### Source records
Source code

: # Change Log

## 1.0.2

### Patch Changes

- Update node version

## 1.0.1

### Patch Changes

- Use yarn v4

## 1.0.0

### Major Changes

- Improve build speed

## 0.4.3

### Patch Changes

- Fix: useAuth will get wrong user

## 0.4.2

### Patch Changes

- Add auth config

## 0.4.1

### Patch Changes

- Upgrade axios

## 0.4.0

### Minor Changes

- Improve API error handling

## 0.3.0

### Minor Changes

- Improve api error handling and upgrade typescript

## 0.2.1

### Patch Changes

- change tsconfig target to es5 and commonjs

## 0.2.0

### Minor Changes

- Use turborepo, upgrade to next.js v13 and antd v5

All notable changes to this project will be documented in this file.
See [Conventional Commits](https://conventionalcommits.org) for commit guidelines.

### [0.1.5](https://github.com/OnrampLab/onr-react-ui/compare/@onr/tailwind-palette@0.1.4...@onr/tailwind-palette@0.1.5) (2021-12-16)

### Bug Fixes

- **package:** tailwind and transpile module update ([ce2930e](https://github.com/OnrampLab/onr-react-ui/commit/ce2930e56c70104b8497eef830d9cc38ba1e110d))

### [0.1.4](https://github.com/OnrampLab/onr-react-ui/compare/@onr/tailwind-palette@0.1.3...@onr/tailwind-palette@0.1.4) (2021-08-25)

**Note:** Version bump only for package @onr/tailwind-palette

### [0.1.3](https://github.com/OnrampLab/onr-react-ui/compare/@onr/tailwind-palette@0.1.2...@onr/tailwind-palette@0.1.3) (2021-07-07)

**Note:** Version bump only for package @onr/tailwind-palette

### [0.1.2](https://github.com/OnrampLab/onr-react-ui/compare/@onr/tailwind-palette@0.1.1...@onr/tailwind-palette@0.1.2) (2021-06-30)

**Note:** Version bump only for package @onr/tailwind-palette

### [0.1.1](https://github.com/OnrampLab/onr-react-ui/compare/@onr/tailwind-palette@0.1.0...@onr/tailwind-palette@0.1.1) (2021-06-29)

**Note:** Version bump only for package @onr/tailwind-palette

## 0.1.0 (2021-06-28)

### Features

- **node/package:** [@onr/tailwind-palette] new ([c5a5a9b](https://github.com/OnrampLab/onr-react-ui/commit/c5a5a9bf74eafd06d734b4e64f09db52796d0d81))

### Exercise directions
Your task is to retype the records precisely as they stand.

### Task answer
Source code

: # Change Log

## 1.0.2

### Patch Changes

- Update node version

## 1.0.1

### Patch Changes

- Use yarn v4

## 1.0.0

### Major Changes

- Improve build speed

## 0.4.3

### Patch Changes

- Fix: useAuth will get wrong user

## 0.4.2

### Patch Changes

- Add auth config

## 0.4.1

### Patch Changes

- Upgrade axios

## 0.4.0

### Minor Changes

- Improve API error handling

## 0.3.0

### Minor Changes

- Improve api error handling and upgrade typescript

## 0.2.1

### Patch Changes

- change tsconfig target to es5 and commonjs

## 0.2.0

### Minor Changes

- Use turborepo, upgrade to next.js v13 and antd v5

All notable changes to this project will be documented in this file.
See [Conventional Commits](https://conventionalcommits.org) for commit guidelines.

### [0.1.5](https://github.com/OnrampLab/onr-react-ui/compare/@onr/tailwind-palette@0.1.4...@onr/tailwind-palette@0.1.5) (2021-12-16)

### Bug Fixes

- **package:** tailwind and transpile module update ([ce2930e](https://github.com/OnrampLab/onr-react-ui/commit/ce2930e56c70104b8497eef830d9cc38ba1e110d))

### [0.1.4](https://github.com/OnrampLab/onr-react-ui/compare/@onr/tailwind-palette@0.1.3...@onr/tailwind-palette@0.1.4) (2021-08-25)

**Note:** Version bump only for package @onr/tailwind-palette

### [0.1.3](https://github.com/OnrampLab/onr-react-ui/compare/@onr/tailwind-palette@0.1.2...@onr/tailwind-palette@0.1.3) (2021-07-07)

**Note:** Version bump only for package @onr/tailwind-palette

### [0.1.2](https://github.com/OnrampLab/onr-react-ui/compare/@onr/tailwind-palette@0.1.1...@onr/tailwind-palette@0.1.2) (2021-06-30)

**Note:** Version bump only for package @onr/tailwind-palette

### [0.1.1](https://github.com/OnrampLab/onr-react-ui/compare/@onr/tailwind-palette@0.1.0...@onr/tailwind-palette@0.1.1) (2021-06-29)

**Note:** Version bump only for package @onr/tailwind-palette

## 0.1.0 (2021-06-28)

### Features

- **node/package:** [@onr/tailwind-palette] new ([c5a5a9b](https://github.com/OnrampLab/onr-react-ui/commit/c5a5a9bf74eafd06d734b4e64f09db52796d0d81))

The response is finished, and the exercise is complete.